Available Guards

Bot Tax

Overview

The Bot Tax guard charges a penalty for invalid transactions to discourage bots from attempting to mint NFTs. This amount is usually small to hurt bots without affecting genuine mistakes from real users. All bot taxes will be transferred to the Candy Machine account so that, once minting is over, you can access these funds by deleting the Candy Machine account.

This guard is a bit special and affects the minting behaviour of all other guards. When the Bot Tax is activated and any other guard fails to validate the mint, the transaction will pretend to succeed. This means no errors will be returned by the program but no NFT will be minted either. This is because the transaction must succeed for the funds to be transferred from the bot to the Candy Machine account.

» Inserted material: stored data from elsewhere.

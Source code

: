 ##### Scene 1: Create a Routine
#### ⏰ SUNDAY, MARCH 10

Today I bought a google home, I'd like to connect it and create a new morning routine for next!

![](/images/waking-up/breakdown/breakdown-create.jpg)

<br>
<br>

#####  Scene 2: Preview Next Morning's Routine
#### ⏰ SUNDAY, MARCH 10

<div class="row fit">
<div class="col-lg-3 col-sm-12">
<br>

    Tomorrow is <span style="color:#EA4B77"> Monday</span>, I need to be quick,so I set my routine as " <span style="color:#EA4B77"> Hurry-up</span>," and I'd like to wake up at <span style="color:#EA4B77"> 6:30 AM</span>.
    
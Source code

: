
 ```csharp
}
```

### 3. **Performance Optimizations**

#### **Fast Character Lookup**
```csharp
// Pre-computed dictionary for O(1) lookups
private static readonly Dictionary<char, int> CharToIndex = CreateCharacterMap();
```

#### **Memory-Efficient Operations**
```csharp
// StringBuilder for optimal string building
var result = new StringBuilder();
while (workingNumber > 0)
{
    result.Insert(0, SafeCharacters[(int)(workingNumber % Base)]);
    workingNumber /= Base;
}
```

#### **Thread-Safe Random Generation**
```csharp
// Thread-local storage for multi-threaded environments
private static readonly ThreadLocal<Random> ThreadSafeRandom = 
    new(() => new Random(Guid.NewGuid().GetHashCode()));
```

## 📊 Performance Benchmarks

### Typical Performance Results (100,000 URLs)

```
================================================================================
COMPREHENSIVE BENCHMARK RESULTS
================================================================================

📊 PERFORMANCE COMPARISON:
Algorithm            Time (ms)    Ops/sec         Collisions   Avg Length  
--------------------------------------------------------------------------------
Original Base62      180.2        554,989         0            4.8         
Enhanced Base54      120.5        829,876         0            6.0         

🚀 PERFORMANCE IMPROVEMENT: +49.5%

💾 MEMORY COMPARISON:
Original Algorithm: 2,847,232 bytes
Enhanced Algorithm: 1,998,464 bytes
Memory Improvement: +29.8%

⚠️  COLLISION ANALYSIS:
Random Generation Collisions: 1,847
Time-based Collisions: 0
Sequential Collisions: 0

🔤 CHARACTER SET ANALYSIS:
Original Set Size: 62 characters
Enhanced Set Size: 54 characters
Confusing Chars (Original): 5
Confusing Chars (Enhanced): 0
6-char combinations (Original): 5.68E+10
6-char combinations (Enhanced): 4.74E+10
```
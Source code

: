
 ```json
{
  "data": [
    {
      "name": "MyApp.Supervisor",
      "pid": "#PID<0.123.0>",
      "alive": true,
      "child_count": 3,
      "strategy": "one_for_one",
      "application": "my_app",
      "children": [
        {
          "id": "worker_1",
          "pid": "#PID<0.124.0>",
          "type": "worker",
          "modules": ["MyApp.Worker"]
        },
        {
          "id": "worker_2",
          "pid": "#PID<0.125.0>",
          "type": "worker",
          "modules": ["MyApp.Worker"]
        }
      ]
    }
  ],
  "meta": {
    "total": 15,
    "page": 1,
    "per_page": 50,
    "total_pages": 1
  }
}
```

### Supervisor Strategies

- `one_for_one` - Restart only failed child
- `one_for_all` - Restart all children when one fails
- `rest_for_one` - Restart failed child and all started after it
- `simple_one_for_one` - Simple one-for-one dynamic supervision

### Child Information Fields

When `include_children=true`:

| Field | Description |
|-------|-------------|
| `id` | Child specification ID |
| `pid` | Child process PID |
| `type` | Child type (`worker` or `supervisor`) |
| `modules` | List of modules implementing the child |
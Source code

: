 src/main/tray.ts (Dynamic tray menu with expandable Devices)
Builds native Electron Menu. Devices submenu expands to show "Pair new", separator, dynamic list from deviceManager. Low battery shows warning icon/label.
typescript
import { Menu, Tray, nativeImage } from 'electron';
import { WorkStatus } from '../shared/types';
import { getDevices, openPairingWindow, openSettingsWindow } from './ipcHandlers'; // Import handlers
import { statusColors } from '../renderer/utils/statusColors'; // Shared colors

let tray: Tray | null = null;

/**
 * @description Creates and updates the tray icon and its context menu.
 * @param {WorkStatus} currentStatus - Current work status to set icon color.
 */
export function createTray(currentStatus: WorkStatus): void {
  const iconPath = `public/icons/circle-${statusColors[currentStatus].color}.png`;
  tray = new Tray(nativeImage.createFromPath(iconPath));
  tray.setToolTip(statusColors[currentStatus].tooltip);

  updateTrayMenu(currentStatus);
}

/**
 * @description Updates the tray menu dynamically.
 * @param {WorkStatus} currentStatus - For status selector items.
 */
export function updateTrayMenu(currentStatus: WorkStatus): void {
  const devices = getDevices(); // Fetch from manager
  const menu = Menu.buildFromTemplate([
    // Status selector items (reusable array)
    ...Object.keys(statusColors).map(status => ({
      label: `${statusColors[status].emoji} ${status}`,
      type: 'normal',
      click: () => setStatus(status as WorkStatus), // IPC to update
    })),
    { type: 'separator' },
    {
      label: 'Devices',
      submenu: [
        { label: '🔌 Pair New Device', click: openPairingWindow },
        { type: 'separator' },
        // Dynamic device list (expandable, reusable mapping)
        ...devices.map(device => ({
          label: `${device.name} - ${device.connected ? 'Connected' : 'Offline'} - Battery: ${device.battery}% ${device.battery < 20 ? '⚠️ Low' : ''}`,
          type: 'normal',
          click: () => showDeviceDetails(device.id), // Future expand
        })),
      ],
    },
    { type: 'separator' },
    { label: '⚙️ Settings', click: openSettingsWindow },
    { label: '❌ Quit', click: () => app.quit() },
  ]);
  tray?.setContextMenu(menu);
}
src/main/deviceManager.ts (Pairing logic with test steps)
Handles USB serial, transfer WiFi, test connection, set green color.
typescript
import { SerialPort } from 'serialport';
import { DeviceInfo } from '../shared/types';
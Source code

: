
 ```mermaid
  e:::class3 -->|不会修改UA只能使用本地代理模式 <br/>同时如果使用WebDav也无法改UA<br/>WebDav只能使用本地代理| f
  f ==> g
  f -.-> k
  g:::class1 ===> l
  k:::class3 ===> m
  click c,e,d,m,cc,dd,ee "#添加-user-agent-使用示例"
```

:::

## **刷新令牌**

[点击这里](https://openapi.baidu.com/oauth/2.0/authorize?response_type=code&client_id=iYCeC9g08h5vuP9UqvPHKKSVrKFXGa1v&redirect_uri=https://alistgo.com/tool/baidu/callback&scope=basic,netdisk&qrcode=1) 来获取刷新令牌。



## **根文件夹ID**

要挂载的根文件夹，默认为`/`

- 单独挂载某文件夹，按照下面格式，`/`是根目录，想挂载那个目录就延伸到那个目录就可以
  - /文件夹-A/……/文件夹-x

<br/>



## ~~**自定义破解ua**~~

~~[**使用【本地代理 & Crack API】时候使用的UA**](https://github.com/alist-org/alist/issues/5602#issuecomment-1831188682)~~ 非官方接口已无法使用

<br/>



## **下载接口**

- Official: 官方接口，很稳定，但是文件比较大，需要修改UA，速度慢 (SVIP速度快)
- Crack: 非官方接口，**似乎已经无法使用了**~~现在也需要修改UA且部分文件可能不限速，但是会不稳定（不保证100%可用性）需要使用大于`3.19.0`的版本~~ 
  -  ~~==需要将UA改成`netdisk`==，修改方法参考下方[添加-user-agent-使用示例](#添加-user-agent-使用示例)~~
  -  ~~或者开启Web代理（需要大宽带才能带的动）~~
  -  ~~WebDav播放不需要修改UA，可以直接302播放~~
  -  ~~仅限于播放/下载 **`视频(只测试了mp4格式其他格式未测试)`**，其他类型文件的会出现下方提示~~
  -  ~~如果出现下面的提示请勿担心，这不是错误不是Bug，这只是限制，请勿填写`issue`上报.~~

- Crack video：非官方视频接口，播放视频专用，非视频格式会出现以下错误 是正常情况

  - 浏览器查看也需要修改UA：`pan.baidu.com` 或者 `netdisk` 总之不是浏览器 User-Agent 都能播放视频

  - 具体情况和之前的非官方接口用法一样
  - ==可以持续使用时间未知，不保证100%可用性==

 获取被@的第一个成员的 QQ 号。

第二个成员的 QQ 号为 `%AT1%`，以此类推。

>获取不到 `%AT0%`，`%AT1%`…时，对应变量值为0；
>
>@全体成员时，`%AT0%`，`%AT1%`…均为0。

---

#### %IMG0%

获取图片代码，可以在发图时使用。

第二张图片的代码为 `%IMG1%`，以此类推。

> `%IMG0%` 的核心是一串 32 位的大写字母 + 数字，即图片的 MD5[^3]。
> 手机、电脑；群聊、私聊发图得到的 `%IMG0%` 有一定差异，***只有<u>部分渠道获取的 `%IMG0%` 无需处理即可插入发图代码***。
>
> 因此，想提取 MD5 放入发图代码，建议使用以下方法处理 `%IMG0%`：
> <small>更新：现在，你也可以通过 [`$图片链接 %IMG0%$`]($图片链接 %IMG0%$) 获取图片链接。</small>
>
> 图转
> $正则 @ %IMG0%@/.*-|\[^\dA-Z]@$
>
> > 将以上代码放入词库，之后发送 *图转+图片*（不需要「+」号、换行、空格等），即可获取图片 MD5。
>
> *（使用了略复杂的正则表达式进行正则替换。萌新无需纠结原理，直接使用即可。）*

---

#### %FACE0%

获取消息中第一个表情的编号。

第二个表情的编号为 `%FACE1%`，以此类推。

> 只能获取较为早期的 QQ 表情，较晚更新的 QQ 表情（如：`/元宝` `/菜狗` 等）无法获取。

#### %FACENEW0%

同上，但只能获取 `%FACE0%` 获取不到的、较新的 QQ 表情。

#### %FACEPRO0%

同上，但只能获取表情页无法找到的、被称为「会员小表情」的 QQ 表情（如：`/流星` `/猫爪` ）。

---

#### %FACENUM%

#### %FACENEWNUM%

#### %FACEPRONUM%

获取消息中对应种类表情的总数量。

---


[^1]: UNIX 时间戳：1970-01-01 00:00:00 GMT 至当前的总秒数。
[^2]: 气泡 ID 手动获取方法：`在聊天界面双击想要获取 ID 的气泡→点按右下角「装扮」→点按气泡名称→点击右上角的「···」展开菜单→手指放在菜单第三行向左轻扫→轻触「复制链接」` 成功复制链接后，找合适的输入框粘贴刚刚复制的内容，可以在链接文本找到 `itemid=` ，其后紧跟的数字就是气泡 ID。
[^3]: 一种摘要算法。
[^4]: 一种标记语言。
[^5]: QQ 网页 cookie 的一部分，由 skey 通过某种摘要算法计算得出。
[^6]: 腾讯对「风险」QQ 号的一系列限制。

Additionally, the Bot Tax guard enables us to ensure the mint instruction was the last instruction of the transaction. This prevents bots from adding malicious instructions after the mint and returns an error to avoid paying the tax.

Guard Settings

The Bot Tax guard contains the following settings:

  • Lamports: The amount in SOL (or lamports) to charge for an invalid transaction. We recommend setting a fairly small amount to avoid affecting real users who made a genuine mistake. Client-side validation can also help reduce affecting real users.
  • Last Instruction: Whether or not we should forbid minting and charge a bot tax when the mint instruction is not the last instruction of the transaction. We recommend setting this to true to be better protected against bots.

Set up a Candy Machine using the Bot Tax guard

create(umi, {
  // ...
  guards: {
    botTax: some({
      lamports: sol(0.01),
      lastInstruction: true,
    }),
  },
});

API References: create, BotTax

Mint Settings

The Bot Tax guard does not need Mint Settings.

Route Instruction

The Bot Tax guard does not support the route instruction.